What is the difference between debt settlement and debt consolidation?

Debt settlement is when you negotiate with your creditors to pay a lump sum less than the total amount.

Debt consolidation is when you take out a loan to pay off your debts.

With debt consolidation, you will still owe the total amount of your debt, but it will be spread out over a more extended period.

Is debt settlement better than not paying?

If you can’t afford to make your payments, debt settlement may be better. With debt settlement, you will pay less than the total amount you owe. This can help you get out of debt faster.

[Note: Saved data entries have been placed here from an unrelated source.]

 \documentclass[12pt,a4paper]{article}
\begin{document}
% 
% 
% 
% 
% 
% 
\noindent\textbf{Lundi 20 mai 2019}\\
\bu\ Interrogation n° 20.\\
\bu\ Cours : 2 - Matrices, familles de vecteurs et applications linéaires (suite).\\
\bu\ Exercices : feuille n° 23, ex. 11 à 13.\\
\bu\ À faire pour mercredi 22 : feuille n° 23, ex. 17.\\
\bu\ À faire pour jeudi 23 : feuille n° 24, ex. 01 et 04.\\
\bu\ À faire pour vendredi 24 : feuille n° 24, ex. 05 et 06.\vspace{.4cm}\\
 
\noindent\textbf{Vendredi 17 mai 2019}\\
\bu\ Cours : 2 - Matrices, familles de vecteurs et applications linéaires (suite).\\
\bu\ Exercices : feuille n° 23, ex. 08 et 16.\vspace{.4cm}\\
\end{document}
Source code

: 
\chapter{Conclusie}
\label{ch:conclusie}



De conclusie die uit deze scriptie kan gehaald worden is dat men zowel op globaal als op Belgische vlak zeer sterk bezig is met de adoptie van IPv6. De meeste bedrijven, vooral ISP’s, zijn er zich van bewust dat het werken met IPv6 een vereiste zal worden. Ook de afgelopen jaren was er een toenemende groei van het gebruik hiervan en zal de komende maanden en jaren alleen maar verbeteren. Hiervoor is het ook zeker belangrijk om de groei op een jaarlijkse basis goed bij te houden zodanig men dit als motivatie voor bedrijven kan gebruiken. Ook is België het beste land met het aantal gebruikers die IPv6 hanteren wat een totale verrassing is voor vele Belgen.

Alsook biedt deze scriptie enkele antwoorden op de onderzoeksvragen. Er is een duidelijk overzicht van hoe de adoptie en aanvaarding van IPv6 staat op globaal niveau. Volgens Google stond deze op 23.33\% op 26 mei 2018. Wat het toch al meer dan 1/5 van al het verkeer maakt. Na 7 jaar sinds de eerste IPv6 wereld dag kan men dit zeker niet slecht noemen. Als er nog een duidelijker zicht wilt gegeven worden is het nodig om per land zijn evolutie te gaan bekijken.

What are the negative effects of debt settlement?

First of all, debt settlement companies typically charge high fees, which can add up quickly. Second, settling debt can hurt your credit score. And finally, if you’re not careful, you could end up owing even more money than before you started the process.

What are the pros of debt settlement?

First, debt settlement can help you get out of debt more quickly than other methods, such as debt consolidation or bankruptcy. Second, it can help you save money in the long run by reducing the amount of interest you owe. 

Finally, it can help improve your credit score by removing late payments and other negative markings from your credit report.

What is the difference between debt settlement and debt management?

Debt management involves working with creditors to create a repayment plan that fits your budget. On the other hand, debt settlement involves negotiating with creditors to settle for less than you owe. Both methods can help you get out of debt, but they work differently.